[Source texts of formatted documents]
----------------

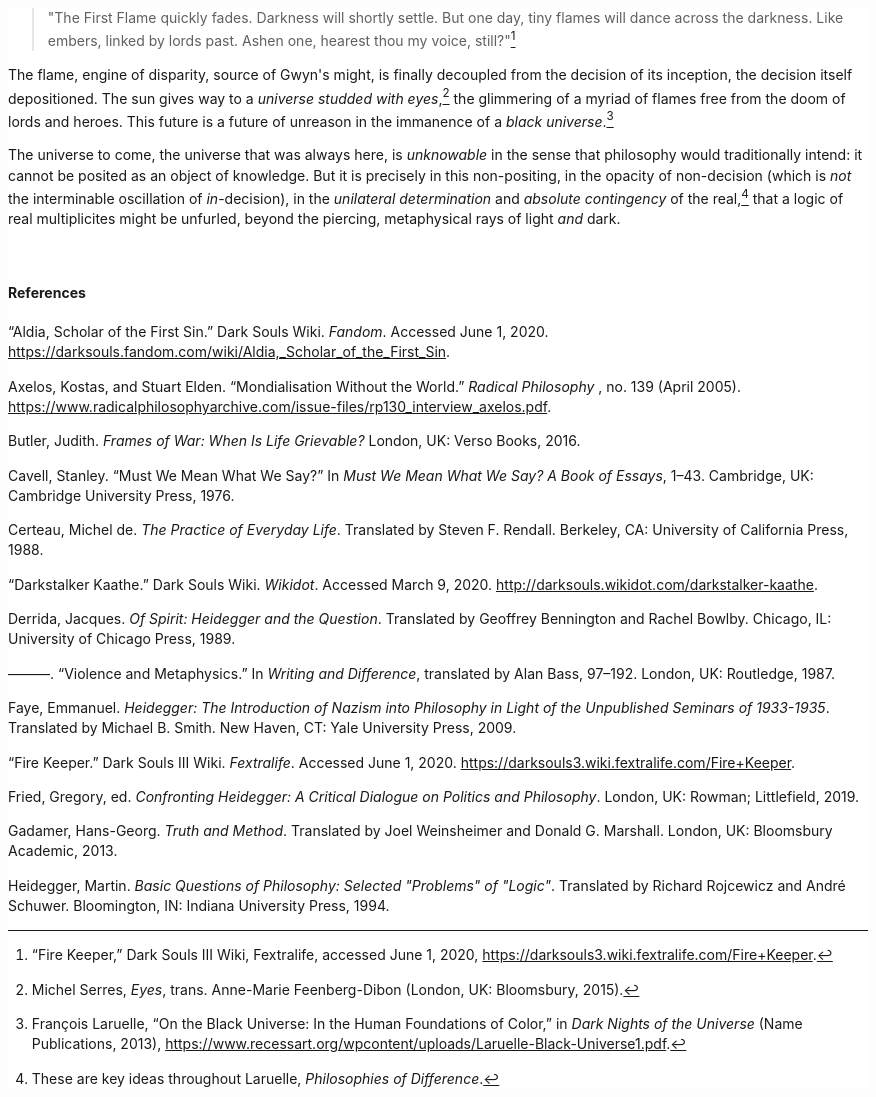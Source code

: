 >"The First Flame quickly fades. Darkness will shortly settle. But one day, tiny flames will dance across the darkness. Like embers, linked by lords past. Ashen one, hearest thou my voice, still?"[^60]

The flame, engine of disparity, source of Gwyn's might, is finally decoupled from the decision of its inception, the decision itself depositioned. The sun gives way to a *universe studded with eyes*,[^61] the glimmering of a myriad of flames free from the doom of lords and heroes. This future is a future of unreason in the immanence of a *black universe*.[^62]

The universe to come, the universe that was always here, is *unknowable* in the sense that philosophy would traditionally intend: it cannot be posited as an object of knowledge. But it is precisely in this non-positing, in the opacity of non-decision (which is *not* the interminable oscillation of *in*-decision), in the *unilateral determination* and *absolute contingency* of the real,[^63] that a logic of real multiplicites might be unfurled, beyond the piercing, metaphysical rays of light *and* dark.

<br>


#### References

“Aldia, Scholar of the First Sin.” Dark Souls Wiki. *Fandom*. Accessed June 1, 2020. <https://darksouls.fandom.com/wiki/Aldia,_Scholar_of_the_First_Sin>.

Axelos, Kostas, and Stuart Elden. “Mondialisation Without the World.” *Radical Philosophy* , no. 139 (April 2005). <https://www.radicalphilosophyarchive.com/issue-files/rp130_interview_axelos.pdf>.

Butler, Judith. *Frames of War: When Is Life Grievable?* London, UK: Verso Books, 2016.

Cavell, Stanley. “Must We Mean What We Say?” In *Must We Mean What We Say? A Book of Essays*, 1–43. Cambridge, UK: Cambridge University Press, 1976.

Certeau, Michel de. *The Practice of Everyday Life*. Translated by Steven F. Rendall. Berkeley, CA: University of California Press, 1988.

“Darkstalker Kaathe.” Dark Souls Wiki. *Wikidot*. Accessed March 9, 2020. <http://darksouls.wikidot.com/darkstalker-kaathe>.

Derrida, Jacques. *Of Spirit: Heidegger and the Question*. Translated by Geoffrey Bennington and Rachel Bowlby. Chicago, IL: University of Chicago Press, 1989.

———. “Violence and Metaphysics.” In *Writing and Difference*, translated by Alan Bass, 97–192. London, UK: Routledge, 1987.

Faye, Emmanuel. *Heidegger: The Introduction of Nazism into Philosophy in Light of the Unpublished Seminars of 1933-1935*. Translated by Michael B. Smith. New Haven, CT: Yale University Press, 2009.

“Fire Keeper.” Dark Souls III Wiki. *Fextralife*. Accessed June 1, 2020. <https://darksouls3.wiki.fextralife.com/Fire+Keeper>.

Fried, Gregory, ed. *Confronting Heidegger: A Critical Dialogue on Politics and Philosophy*. London, UK: Rowman; Littlefield, 2019.

Gadamer, Hans-Georg. *Truth and Method*. Translated by Joel Weinsheimer and Donald G. Marshall. London, UK: Bloomsbury Academic, 2013.

Heidegger, Martin. *Basic Questions of Philosophy: Selected "Problems" of "Logic"*. Translated by Richard Rojcewicz and André Schuwer. Bloomington, IN: Indiana University Press, 1994.


[^1]: Hidetaka Miyazaki, *Dark Souls* (PS3; Xbox 360: FromSoftware, 2011); Tomohiro Shibuyo and Yui Tanimura, *Dark Souls II* (PS3; Xbox 360: FromSoftware, 2014); Hidetaka Miyazaki, Isamu Okano, and Yui Tanimura, *Dark Souls III* (PS4; Xbox One; Microsoft Windows: FromSoftware, 2016).
[^2]: “Solaire of Astora,” Dark Souls Wiki, *Wikidot*, accessed March 30, 2020, <http://darksouls.wikidot.com/solaire-of-astora>.
[^3]: “Solaire of Astora.”
[^4]: “Solaire of Astora.”
[^5]: Martin Heidegger, *Introduction to Metaphysics*, trans. Gregory Fried and Richard Polt (New Haven, CT: Yale Nota Bene, 2000), 1.
[^6]: Martin Heidegger, *Basic Questions of Philosophy: Selected "Problems" of "Logic"*, trans. Richard Rojcewicz and André Schuwer (Bloomington, IN: Indiana University Press, 1994), 3.
[^7]: Martin Heidegger, *Being and Time*, trans. Joan Stambaugh (Albany, NY: State University of New York Press, 2010), 1.
[^8]: Heidegger, *Basic Questions of Philosophy*, 4.
[^9]: Gregory Fried, ed., *Confronting Heidegger: A Critical Dialogue on Politics and Philosophy* (London, UK: Rowman; Littlefield, 2019).
[^10]: Emmanuel Faye, *Heidegger: The Introduction of Nazism into Philosophy in Light of the Unpublished Seminars of 1933-1935*, trans. Michael B. Smith (New Haven, CT: Yale University Press, 2009).
[^11]: Faye, xxiv.
[^12]: Jacques Derrida, *Of Spirit: Heidegger and the Question*, trans. Geoffrey Bennington and Rachel Bowlby (Chicago, IL: University of Chicago Press, 1989).
[^13]: Derrida, 41, 39, 42, 41.
[^14]: Derrida, 44.
[^15]: Derrida, 40.
[^16]: Derrida, 43.
[^17]: Derrida, 40.
[^18]: Jacques Derrida, “Violence and Metaphysics,” in *Writing and Difference*, trans. Alan Bass (London, UK: Routledge, 1987), 97–192.
[^19]: Derrida, *Of Spirit*, 50.
[^20]: Stanley Cavell, “Must We Mean What We Say?” in *Must We Mean What We Say? A Book of Essays* (Cambridge, UK: Cambridge University Press, 1976), 1–43, 22, 43.
[^21]: Cavell, 11.
[^22]: Cavell, 11.
[^23]: For an incisive critique of the outcome of the elision of this onto-political hyphenation, see Judith Butler, *Frames of War: When Is Life Grievable?* (London, UK: Verso Books, 2016).
[^24]: “Solaire of Astora.”
[^25]: “Solaire of Astora.”
[^26]: “Solaire of Astora.”
[^27]: This was intentional on the part of the developers. See Hidetaka Miyazaki, “Game No Shokutaku Interview,” December 2011, http://soulslore.wikidot.com/das1-game-no-shokutaku.
[^28]: “Solaire of Astora.”
[^29]: “Opening (Dark Souls),” Dark Souls Wiki, *Fandom*, accessed May 12, 2020, <https://darksouls.fandom.com/wiki/Opening_(Dark_Souls)>.
[^30]: “Opening (Dark_Souls).”
[^31]: Eric Stein, "The Fire Fades: Navigating the End of the World in FromSoftware's *Dark Souls*," International Conference on the Fantastic in the Arts, Orlando, FL, March 19, 2020, <https://www.academia.edu/42195654/>.
[^32]: The *hyphen* is the hyphen of the “relative-absolute” or “duel Unity” critiqued in François Laruelle, *Philosophies of Difference: A Critical Introduction to Non-Philosophy*, trans. Rocco Gangle (London, UK: Continuum, 2010), 162, 16. For Laruelle, onto-political hyphenation belongs to the *real-syntax matrix*, which is the *metaphysical decision* performed by (and indeed necessary to) all philosophy whereby the philosopher and his object are *split*. In this early work, Laruelle is quite pessimistic regarding this split, viewing it as the final barrier to the overcoming of metaphysics that even deconstruction could not surpass. For a positive praxis, critical adoption, and creative exploration of the hyphen, see Fred Wah, “Re-Mixed: The Compound Composition of Diamond Grill,” in *Diamond Grill*, 10th Anniversary (Edmonton, AB: NeWest Press, 2006).
[^33]: For this sense of opening, see Hans-Georg Gadamer, *Truth and Method*, trans. Joel Weinsheimer and Donald G. Marshall (London, UK: Bloomsbury Academic, 2013), and Kostas Axelos and Stuart Elden, “Mondialisation Without the World,” *Radical Philosophy*, no. 139 (April 2005), <https://www.radicalphilosophyarchive.com/issue-files/rp130_interview_axelos>. PDF.
[^34]: Alfred North Whitehead, *Process and Reality: An Essay in Cosmology*, ed. David Ray Griffin and Donald W. Sherburne, Corrected Edition (New York, NY: Free Press, 1978), 3.
[^35]: Plato, “Allegory of the Cave,” in *Republic*, trans. Robin Waterfield (Oxford, UK: Oxford University Press, 2008), 240–49.
[^36]: "Allegory of the Cave," 240.
[^37]: "Allegory of the Cave," 241.
[^38]: "Allegory of the Cave," 241.
[^39]: "Allegory of the Cave," 241.
[^40]: "Allegory of the Cave," 242.
[^41]: "Allegory of the Cave," 242.
[^42]: Plato, “Simile of the Sun,” in *Republic*, trans. Robin Waterfield (Oxford, UK: Oxford University Press, 2008), 232–37.
[^43]: "Simile of the Sun," 235.
[^44]: "Simile of the Sun," 236.
[^45]: "Simile of the Sun," 236.
[^46]: For a critique of the logic of the "proper place," see *The Practice of Everyday Life*, trans. Steven F. Rendall (Berkeley, CA: University of California Press, 1988).
[^47]: Gwyn's sunlight spears are a potent metaphor for the violent logic of heroism. For a critique of this logic, see Ursula K. Le Guin, “The Carrier Bag Theory of Fiction,” in *Dancing at the Edge of the World: Thoughts on Words, Women, Places* (New York, NY: Grove Press, 1989), 165–70.
[^48]: Until the release of *Dark Souls III*, a popular (and convincing) theory maintained that Solaire was in fact the amnesiac, exiled firstborn of Lord Gwyn. Though the introduction of the Nameless King in *Dark Souls III* soundly punctures this theory, the symbolic weight of this conclusion remains.
[^49]: Stein, "The Fire Fades," 2020.
[^50]: “Darkstalker Kaathe,” Dark Souls Wiki, Wikidot, accessed March 9, 2020, <http://darksouls.wikidot.com/darkstalker-kaathe>.
[^51]: “Nashandra,” Dark Souls II Wiki, Wikidot, accessed May 27, 2020, <http://darksouls2.wikidot.com/nashandra>.
[^52]: Laruelle, *Philosophies of Difference*.
[^53]: Laruelle, 162.
[^54]: The *duel* in Laruelle is the *split logic* of the unitary, the universal that always manages to incorporate its other into itself.
[^55]: Tomohiro Shibuyo and Yui Tanimura, *Dark Souls II: Scholar of the First Sin* (PS4; Xbox One; Microsoft Windows: FromSoftware, 2015).
[^56]: For Laruelle, the *turn* is a fundamental structure or moment of the relative-absolute, that which unites the same and the different in a higher unity.
[^57]: “Aldia, Scholar of the First Sin,” Dark Souls Wiki, Fandom, accessed June 1, 2020, <https://darksouls.fandom.com/wiki/Aldia,_Scholar_of_the_First_Sin>.
[^58]: That is, the "principle of unreason" as articulated in Quentin Meillassoux, *After Finitude: An Essay on the Necessity of Contingency*, trans. Ray Brassier (London, UK: Continuum, 2009), 60. The principle of unreason is the *absolute* contingency of facts, including the fact of the scission, the hyphenation, the decision itself. Meillassoux also describes this principle as the "non-facticity of facticity" (79), that the very *thrownness* whereby the subject is inserted in the world---the basis of phenomenological first philosophy or fundamental ontology---is itself *contingent.*
[^59]: “Aldia, Scholar of the First Sin.”
[^60]: “Fire Keeper,” Dark Souls III Wiki, Fextralife, accessed June 1, 2020, <https://darksouls3.wiki.fextralife.com/Fire+Keeper>.
[^61]: Michel Serres, *Eyes*, trans. Anne-Marie Feenberg-Dibon (London, UK: Bloomsbury, 2015).
[^62]: François Laruelle, “On the Black Universe: In the Human Foundations of Color,” in *Dark Nights of the Universe* (Name Publications, 2013), <https://www.recessart.org/wpcontent/uploads/Laruelle-Black-Universe1.pdf>.
[^63]: These are key ideas throughout Laruelle, *Philosophies of Difference*.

----------------

**What to work on**
Of the lines above, copy each that contains "Berkeley".

**Answer section**
Certeau, Michel de. *The Practice of Everyday Life*. Translated by Steven F. Rendall. Berkeley, CA: University of California Press, 1988.
[^46]: For a critique of the logic of the "proper place," see *The Practice of Everyday Life*, trans. Steven F. Rendall (Berkeley, CA: University of California Press, 1988).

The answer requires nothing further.